Sur place, les responsables de l’aérodrome lui ont exposé les principaux blocages qui freinent son exploitation.

Selon un communiqué du ministère, la piste mesure 1 200 m sur 21 m mais ne supporte que 5 tonnes. Un projet de réhabilitation et d’allongement, lancé en 2015 après une mission d’experts de la Régie des voies aériennes, reste toujours en attente. Les responsables locaux ont aussi plaidé pour le renouvellement de la flotte automobile de la RVA.

Le volet énergétique a aussi été abordé. Des équipements existent sur le site, mais ils tournent au ralenti faute d’alimentation adaptée. Pour y remédier, des discussions sont en cours avec l’ANSER afin d’installer des panneaux solaires et alimenter l’aérodrome dans des délais raisonnables.
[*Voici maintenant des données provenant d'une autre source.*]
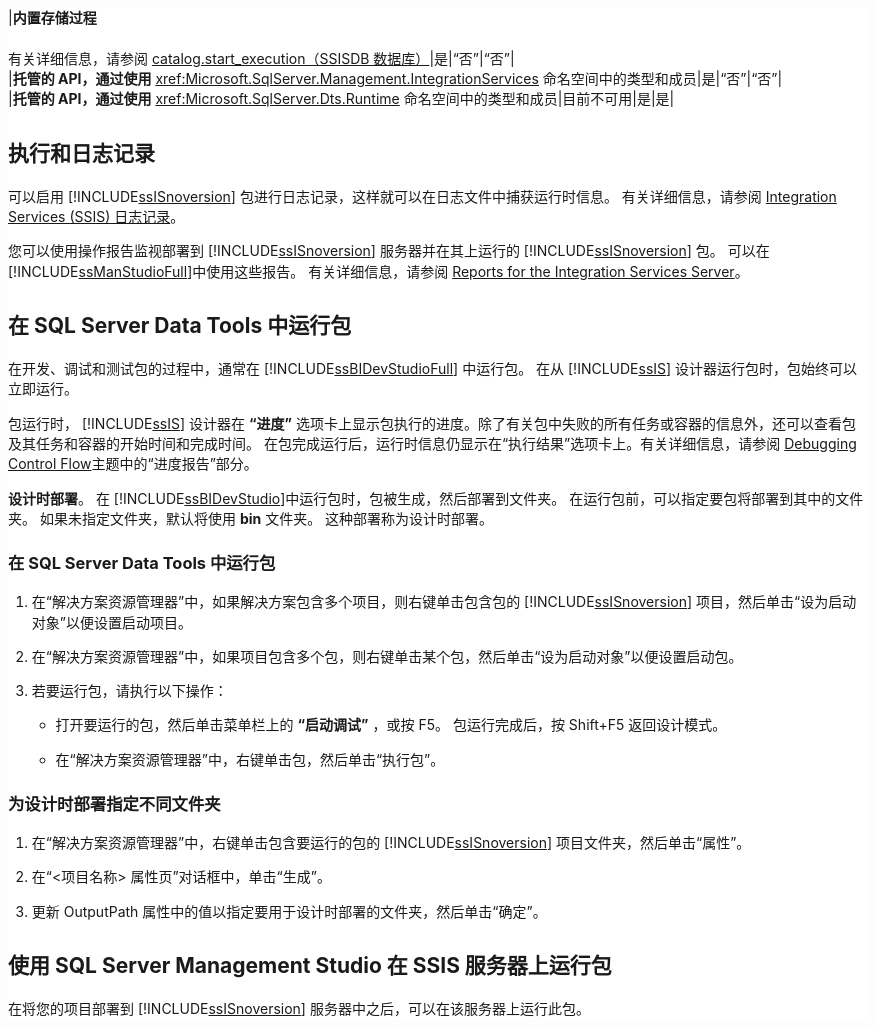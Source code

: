 |**内置存储过程**<br /><br /> 有关详细信息，请参阅 [catalog.start_execution（SSISDB 数据库）](../../integration-services/system-stored-procedures/catalog-start-execution-ssisdb-database.md)|是|“否”|“否”|  
|**托管的 API，通过使用** <xref:Microsoft.SqlServer.Management.IntegrationServices> 命名空间中的类型和成员|是|“否”|“否”|  
|**托管的 API，通过使用** <xref:Microsoft.SqlServer.Dts.Runtime> 命名空间中的类型和成员|目前不可用|是|是|  

## <a name="execution-and-logging"></a>执行和日志记录  
 可以启用 [!INCLUDE[ssISnoversion](../../includes/ssisnoversion-md.md)] 包进行日志记录，这样就可以在日志文件中捕获运行时信息。 有关详细信息，请参阅 [Integration Services (SSIS) 日志记录](../../integration-services/performance/integration-services-ssis-logging.md)。  
  
 您可以使用操作报告监视部署到 [!INCLUDE[ssISnoversion](../../includes/ssisnoversion-md.md)] 服务器并在其上运行的 [!INCLUDE[ssISnoversion](../../includes/ssisnoversion-md.md)] 包。 可以在 [!INCLUDE[ssManStudioFull](../../includes/ssmanstudiofull-md.md)]中使用这些报告。 有关详细信息，请参阅 [Reports for the Integration Services Server](../../integration-services/performance/monitor-running-packages-and-other-operations.md#reports)。  
  
## <a name="run-a-package-in-sql-server-data-tools"></a>在 SQL Server Data Tools 中运行包
  在开发、调试和测试包的过程中，通常在 [!INCLUDE[ssBIDevStudioFull](../../includes/ssbidevstudiofull-md.md)] 中运行包。 在从 [!INCLUDE[ssIS](../../includes/ssis-md.md)] 设计器运行包时，包始终可以立即运行。  
  
 包运行时， [!INCLUDE[ssIS](../../includes/ssis-md.md)] 设计器在 **“进度”** 选项卡上显示包执行的进度。除了有关包中失败的所有任务或容器的信息外，还可以查看包及其任务和容器的开始时间和完成时间。 在包完成运行后，运行时信息仍显示在“执行结果”选项卡上。有关详细信息，请参阅 [Debugging Control Flow](../../integration-services/troubleshooting/debugging-control-flow.md)主题中的“进度报告”部分。  
  
 **设计时部署**。 在 [!INCLUDE[ssBIDevStudio](../../includes/ssbidevstudio-md.md)]中运行包时，包被生成，然后部署到文件夹。 在运行包前，可以指定要包将部署到其中的文件夹。 如果未指定文件夹，默认将使用 **bin** 文件夹。 这种部署称为设计时部署。  
  
### <a name="to-run-a-package-in-sql-server-data-tools"></a>在 SQL Server Data Tools 中运行包  
  
1.  在“解决方案资源管理器”中，如果解决方案包含多个项目，则右键单击包含包的 [!INCLUDE[ssISnoversion](../../includes/ssisnoversion-md.md)] 项目，然后单击“设为启动对象”以便设置启动项目。  
  
2.  在“解决方案资源管理器”中，如果项目包含多个包，则右键单击某个包，然后单击“设为启动对象”以便设置启动包。  
  
3.  若要运行包，请执行以下操作：  
  
    -   打开要运行的包，然后单击菜单栏上的 **“启动调试”** ，或按 F5。 包运行完成后，按 Shift+F5 返回设计模式。  
  
    -   在“解决方案资源管理器”中，右键单击包，然后单击“执行包”。  
  
### <a name="to-specify-a-different-folder-for-design-time-deployment"></a>为设计时部署指定不同文件夹  
  
1.  在“解决方案资源管理器”中，右键单击包含要运行的包的 [!INCLUDE[ssISnoversion](../../includes/ssisnoversion-md.md)] 项目文件夹，然后单击“属性”。  
  
2.  在“\<项目名称> 属性页”对话框中，单击“生成”。  
  
3.  更新 OutputPath 属性中的值以指定要用于设计时部署的文件夹，然后单击“确定”。  


## <a name="run-a-package-on-the-ssis-server-using-sql-server-management-studio"></a>使用 SQL Server Management Studio 在 SSIS 服务器上运行包
  在将您的项目部署到 [!INCLUDE[ssISnoversion](../../includes/ssisnoversion-md.md)] 服务器中之后，可以在该服务器上运行此包。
Daniel Mukoko Samba a ensuite réuni le Conseil provincial de sécurité et plusieurs responsables des services publics. Le constat est clair : moyens logistiques insuffisants, mobilité réduite des services, réseaux de communication instables, déficit d’infrastructures et difficultés de paiement des agents de l’État, aggravées par l’absence de banques dans la province.

Les participants ont insisté sur l’urgence de réhabiliter l’aéroport de Lusambo et sa route d’accès. Ils ont aussi réclamé un renforcement des capacités opérationnelles des services publics pour affermir la présence de l’État.

Ils ont enfin rappelé que l’enclavement du Sankuru, couplé au manque d’infrastructures de transport et de communication, bloque le développement local et freine l’attractivité économique de la province.

Au cours de sa visite, le ministre s’est rendu aux bureaux de l’OVD, au gouvernorat, à l’Hôpital général de référence, sur le site solaire de l’ANSER, au chantier du château d’eau du développement rural sur la RN42, ainsi qu’aux installations portuaires de l’ONATRA.

Ces visites ont permis de faire le point sur les infrastructures existantes et de dégager les priorités pour relancer l’économie et améliorer les services publics dans la région.